→ EXERCISE DATA:
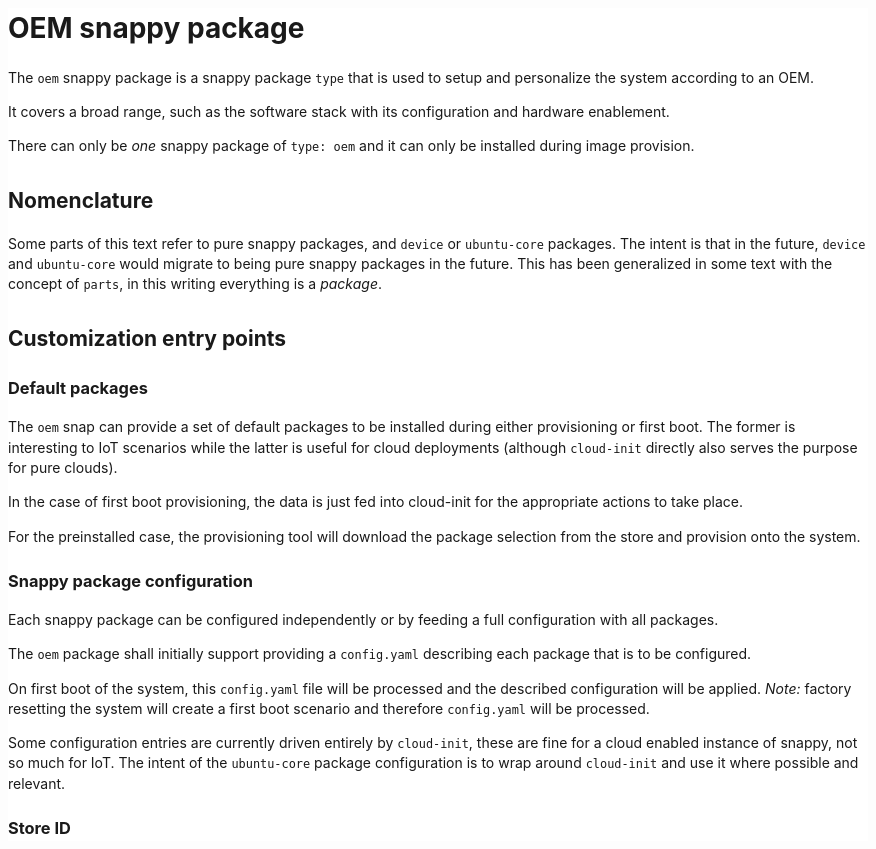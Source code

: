 # OEM snappy package

The `oem` snappy package is a snappy package `type` that is used to setup and
personalize the system according to an OEM.

It covers a broad range, such as the software stack with its configuration and
hardware enablement.

There can only be *one* snappy package of `type: oem` and it can only be
installed during image provision.

## Nomenclature

Some parts of this text refer to pure snappy packages, and `device` or
`ubuntu-core` packages. The intent is that in the future, `device` and
`ubuntu-core` would migrate to being pure snappy packages in the future. This
has been generalized in some text with the concept of `parts`, in this writing
everything is a *package*.

## Customization entry points

### Default packages

The `oem` snap can provide a set of default packages to be installed during
either provisioning or first boot. The former is interesting to IoT scenarios
while the latter is useful for cloud deployments (although `cloud-init`
directly also serves the purpose for pure clouds).

In the case of first boot provisioning, the data is just fed into cloud-init for
the appropriate actions to take place.

For the preinstalled case, the provisioning tool will download the package
selection from the store and provision onto the system.

### Snappy package configuration

Each snappy package can be configured independently or by feeding a full
configuration with all packages.

The `oem` package shall initially support providing a `config.yaml` describing
each package that is to be configured.

On first boot of the system, this `config.yaml` file will be processed and the
described configuration will be applied. *Note:* factory resetting the system
will create a first boot scenario and therefore `config.yaml` will be
processed.

Some configuration entries are currently driven entirely by `cloud-init`,
these are fine for a cloud enabled instance of snappy, not so much for IoT.
The intent of the `ubuntu-core` package configuration is to wrap around
`cloud-init` and use it where possible and relevant.

### Store ID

→ GOAL OF THE EXERCISE: Could you transcribe the entries above word for word, from the line with "It covers a" down to the line with "while the latter", keeping both?

→ COMPLETED TASK:
It covers a broad range, such as the software stack with its configuration and
hardware enablement.

There can only be *one* snappy package of `type: oem` and it can only be
installed during image provision.

## Nomenclature

Some parts of this text refer to pure snappy packages, and `device` or
`ubuntu-core` packages. The intent is that in the future, `device` and
`ubuntu-core` would migrate to being pure snappy packages in the future. This
has been generalized in some text with the concept of `parts`, in this writing
everything is a *package*.

## Customization entry points

### Default packages

The `oem` snap can provide a set of default packages to be installed during
either provisioning or first boot. The former is interesting to IoT scenarios
while the latter is useful for cloud deployments (although `cloud-init`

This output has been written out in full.